People tend to overuse the term “game changer,” but never has it been more appropriate than now when it is applied to COVID-19. Just what hasn’t the virus affected? Schools, churches, travel, workplace, weddings, funerals, sporting events, concerts, Wall Street, medical service and many, many more are deeply affected. However, I can think of one very thing that has not changed. Can you? Something that hasn’t changed — and the fact that it hasn’t changed — could put you and your family at a much higher risk of contracting COVID-19.
What is it? HIPAA, the Health Insurance Portability and Accountability Act, passed by the U.S. Congress in 1996. HIPAA’s provisions prohibit the release of a hospital patient’s identity, in order to protect the patient’s privacy and security. That is all well and good in the normal times in which the law was conceived. However, we all know much too well that there is nothing normal now.

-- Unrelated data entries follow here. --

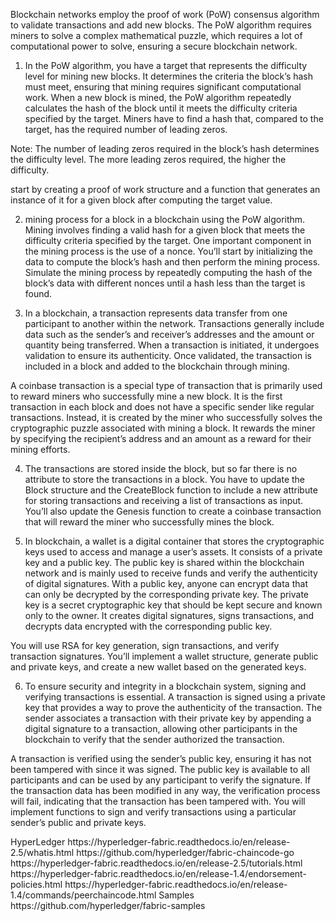 Blockchain networks employ the proof of work (PoW) consensus algorithm to validate transactions and add new blocks. The PoW algorithm requires miners to solve a complex mathematical puzzle, which requires a lot of computational power to solve, ensuring a secure blockchain network.

1. In the PoW algorithm, you have a target that represents the difficulty level for mining new blocks. It determines the criteria the block’s hash must meet, ensuring that mining requires significant computational work. When a new block is mined, the PoW algorithm repeatedly calculates the hash of the block until it meets the difficulty criteria specified by the target. Miners have to find a hash that, compared to the target, has the required number of leading zeros.

Note: The number of leading zeros required in the block’s hash determines the difficulty level. The more leading zeros required, the higher the difficulty.

start by creating a proof of work structure and a function that generates an instance of it for a given block after computing the target value.


2. mining process for a block in a blockchain using the PoW algorithm. Mining involves finding a valid hash for a given block that meets the difficulty criteria specified by the target. One important component in the mining process is the use of a nonce. You’ll start by initializing the data to compute the block’s hash and then perform the mining process. Simulate the mining process by repeatedly computing the hash of the block’s data with different nonces until a hash less than the target is found.


3. In a blockchain, a transaction represents data transfer from one participant to another within the network. Transactions generally include data such as the sender’s and receiver’s addresses and the amount or quantity being transferred. When a transaction is initiated, it undergoes validation to ensure its authenticity. Once validated, the transaction is included in a block and added to the blockchain through mining.

A coinbase transaction is a special type of transaction that is primarily used to reward miners who successfully mine a new block. It is the first transaction in each block and does not have a specific sender like regular transactions. Instead, it is created by the miner who successfully solves the cryptographic puzzle associated with mining a block. It rewards the miner by specifying the recipient’s address and an amount as a reward for their mining efforts.

4. The transactions are stored inside the block, but so far there is no attribute to store the transactions in a block. You have to update the Block structure and the CreateBlock function to include a new attribute for storing transactions and receiving a list of transactions as input. You’ll also update the Genesis function to create a coinbase transaction that will reward the miner who successfully mines the block.

5. In blockchain, a wallet is a digital container that stores the cryptographic keys used to access and manage a user’s assets. It consists of a private key and a public key. The public key is shared within the blockchain network and is mainly used to receive funds and verify the authenticity of digital signatures. With a public key, anyone can encrypt data that can only be decrypted by the corresponding private key. The private key is a secret cryptographic key that should be kept secure and known only to the owner. It creates digital signatures, signs transactions, and decrypts data encrypted with the corresponding public key.

You will use RSA for key generation, sign transactions, and verify transaction signatures. You’ll implement a wallet structure, generate public and private keys, and create a new wallet based on the generated keys.

6. To ensure security and integrity in a blockchain system, signing and verifying transactions is essential. A transaction is signed using a private key that provides a way to prove the authenticity of the transaction. The sender associates a transaction with their private key by appending a digital signature to a transaction, allowing other participants in the blockchain to verify that the sender authorized the transaction.

A transaction is verified using the sender’s public key, ensuring it has not been tampered with since it was signed. The public key is available to all participants and can be used by any participant to verify the signature. If the transaction data has been modified in any way, the verification process will fail, indicating that the transaction has been tampered with. You will implement functions to sign and verify transactions using a particular sender’s public and private keys.

<useful links>
HyperLedger
https://hyperledger-fabric.readthedocs.io/en/release-2.5/whatis.html
https://github.com/hyperledger/fabric-chaincode-go
https://hyperledger-fabric.readthedocs.io/en/release-2.5/tutorials.html
https://hyperledger-fabric.readthedocs.io/en/release-1.4/endorsement-policies.html
https://hyperledger-fabric.readthedocs.io/en/release-1.4/commands/peerchaincode.html
Samples
https://github.com/hyperledger/fabric-samples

Please tell me why it should not be up for serious consideration to modify HIPAA’s provision to allow newspapers to publish the names and addresses of persons confirmed to have a positive result for COVID-19 testing? This virus is an invisible enemy, and HIPAA is making it harder to fight because we (the public) do not know who has the disease. If you knew who was infected and it was someone you had come in close contact with, wouldn’t it make your precautions more informed? Isn’t the public’s health and well-being a higher priority than protecting an individual’s privacy?

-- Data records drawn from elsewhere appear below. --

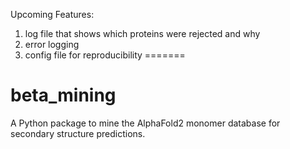 Upcoming Features:

1. log file that shows which proteins were rejected and why
2. error logging
3. config file for reproducibility
=======
# beta_mining
A Python package to mine the AlphaFold2 monomer database for secondary structure predictions.
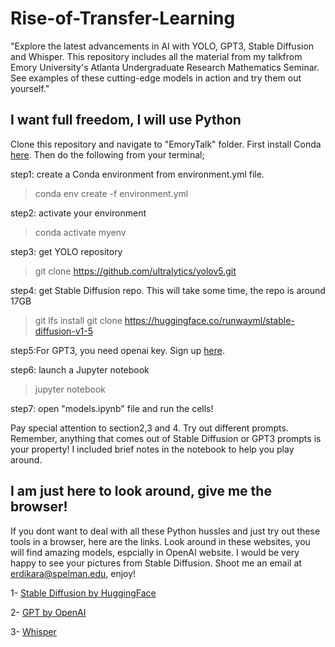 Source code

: # Rise-of-Transfer-Learning
"Explore the latest advancements in AI with YOLO, GPT3, Stable Diffusion and Whisper. This repository includes all the material from my talkfrom Emory University's Atlanta Undergraduate Research Mathematics Seminar. See examples of these cutting-edge models in action and try them out yourself."

## I want full freedom, I will use Python

Clone this repository and navigate to "EmoryTalk" folder. First install Conda [here](https://conda.io/projects/conda/en/latest/user-guide/install/index.html). Then do the following from your terminal;

step1: create a Conda environment from environment.yml file.
>conda env create -f environment.yml

step2: activate your environment
>conda activate myenv

step3: get YOLO repository
>git clone https://github.com/ultralytics/yolov5.git

step4: get Stable Diffusion repo. This will take some time, the repo is around 17GB
> git lfs install
> git clone https://huggingface.co/runwayml/stable-diffusion-v1-5

step5:For GPT3, you need openai key. Sign up [here](https://beta.openai.com/playground).

step6: launch a Jupyter notebook
> jupyter notebook

step7: open "models.ipynb" file and run the cells! 

Pay special attention to section2,3 and 4. Try out different prompts. Remember, anything that comes out of Stable Diffusion or GPT3 prompts is your property! I included brief notes in the notebook to help you play around.


## I am just here to look around, give me the browser!

If you dont want to deal with all these Python hussles and just try out these tools in a browser, here are the links. Look around in these websites, you will find amazing models, espcially in OpenAI website. I would be very happy to see your pictures from Stable Diffusion. Shoot me an email at erdikara@spelman.edu, enjoy!

1- [Stable Diffusion by HuggingFace](https://huggingface.co/spaces/stabilityai/stable-diffusion)

2- [GPT by OpenAI](https://beta.openai.com/playground)

3- [Whisper](https://huggingface.co/openai/whisper-large)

There is a point at which the public safety outweighs an individual’s privacy, and exceptions are made. One such exception is the national registry for sex offenders. Their names and addresses are made public, so the public can take reasonable precautions to avoid them and ensure their children are protected.
As we’ve heard over and over, we are in an unprecedented global pandemic, and it is necessary that we respond by taking measures that match this unprecedented threat to the public’s health. Will you join me in asking our national leaders to revise HIPAA?